• _WHAT THE TASK REQUIRES_: Reproduce every line of the material below exactly. No pictures belong in the copy.

• _DATASET_:
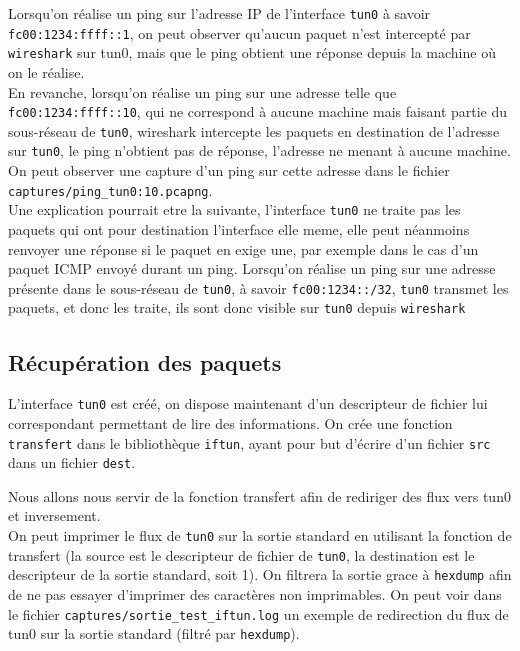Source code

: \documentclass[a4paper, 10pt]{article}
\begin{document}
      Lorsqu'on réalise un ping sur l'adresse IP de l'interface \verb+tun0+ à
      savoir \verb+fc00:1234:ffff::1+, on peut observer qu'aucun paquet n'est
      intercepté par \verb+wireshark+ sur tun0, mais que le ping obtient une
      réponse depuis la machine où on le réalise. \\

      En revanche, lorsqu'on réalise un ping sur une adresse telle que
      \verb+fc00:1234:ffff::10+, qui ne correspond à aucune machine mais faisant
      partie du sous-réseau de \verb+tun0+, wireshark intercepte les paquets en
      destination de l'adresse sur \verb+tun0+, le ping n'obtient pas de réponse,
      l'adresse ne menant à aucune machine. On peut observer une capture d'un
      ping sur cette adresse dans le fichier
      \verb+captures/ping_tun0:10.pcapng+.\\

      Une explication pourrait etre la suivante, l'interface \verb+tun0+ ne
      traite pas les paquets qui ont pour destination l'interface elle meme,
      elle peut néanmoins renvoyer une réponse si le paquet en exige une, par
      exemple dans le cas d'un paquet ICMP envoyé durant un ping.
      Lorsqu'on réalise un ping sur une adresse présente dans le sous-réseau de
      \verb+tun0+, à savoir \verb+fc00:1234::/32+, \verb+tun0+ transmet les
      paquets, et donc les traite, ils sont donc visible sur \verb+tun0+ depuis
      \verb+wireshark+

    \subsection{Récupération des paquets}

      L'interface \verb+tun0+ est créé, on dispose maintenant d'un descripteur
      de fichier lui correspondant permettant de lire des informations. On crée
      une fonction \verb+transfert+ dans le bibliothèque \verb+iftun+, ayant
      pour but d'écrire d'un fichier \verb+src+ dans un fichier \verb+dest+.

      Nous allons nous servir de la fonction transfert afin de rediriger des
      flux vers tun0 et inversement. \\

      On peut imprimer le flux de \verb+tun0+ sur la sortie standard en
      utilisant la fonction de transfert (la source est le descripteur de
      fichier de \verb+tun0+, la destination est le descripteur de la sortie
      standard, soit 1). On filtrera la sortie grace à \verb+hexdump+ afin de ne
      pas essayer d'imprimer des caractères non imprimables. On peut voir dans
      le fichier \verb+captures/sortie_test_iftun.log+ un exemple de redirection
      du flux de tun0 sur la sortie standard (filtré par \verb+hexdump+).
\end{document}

• _SOLUTION TO THIS EXERCISE_:
Source code

: \documentclass[a4paper, 10pt]{article}
\begin{document}
      Lorsqu'on réalise un ping sur l'adresse IP de l'interface \verb+tun0+ à
      savoir \verb+fc00:1234:ffff::1+, on peut observer qu'aucun paquet n'est
      intercepté par \verb+wireshark+ sur tun0, mais que le ping obtient une
      réponse depuis la machine où on le réalise. \\

      En revanche, lorsqu'on réalise un ping sur une adresse telle que
      \verb+fc00:1234:ffff::10+, qui ne correspond à aucune machine mais faisant
      partie du sous-réseau de \verb+tun0+, wireshark intercepte les paquets en
      destination de l'adresse sur \verb+tun0+, le ping n'obtient pas de réponse,
      l'adresse ne menant à aucune machine. On peut observer une capture d'un
      ping sur cette adresse dans le fichier
      \verb+captures/ping_tun0:10.pcapng+.\\

      Une explication pourrait etre la suivante, l'interface \verb+tun0+ ne
      traite pas les paquets qui ont pour destination l'interface elle meme,
      elle peut néanmoins renvoyer une réponse si le paquet en exige une, par
      exemple dans le cas d'un paquet ICMP envoyé durant un ping.
      Lorsqu'on réalise un ping sur une adresse présente dans le sous-réseau de
      \verb+tun0+, à savoir \verb+fc00:1234::/32+, \verb+tun0+ transmet les
      paquets, et donc les traite, ils sont donc visible sur \verb+tun0+ depuis
      \verb+wireshark+

    \subsection{Récupération des paquets}

      L'interface \verb+tun0+ est créé, on dispose maintenant d'un descripteur
      de fichier lui correspondant permettant de lire des informations. On crée
      une fonction \verb+transfert+ dans le bibliothèque \verb+iftun+, ayant
      pour but d'écrire d'un fichier \verb+src+ dans un fichier \verb+dest+.

      Nous allons nous servir de la fonction transfert afin de rediriger des
      flux vers tun0 et inversement. \\

      On peut imprimer le flux de \verb+tun0+ sur la sortie standard en
      utilisant la fonction de transfert (la source est le descripteur de
      fichier de \verb+tun0+, la destination est le descripteur de la sortie
      standard, soit 1). On filtrera la sortie grace à \verb+hexdump+ afin de ne
      pas essayer d'imprimer des caractères non imprimables. On peut voir dans
      le fichier \verb+captures/sortie_test_iftun.log+ un exemple de redirection
      du flux de tun0 sur la sortie standard (filtré par \verb+hexdump+).
\end{document}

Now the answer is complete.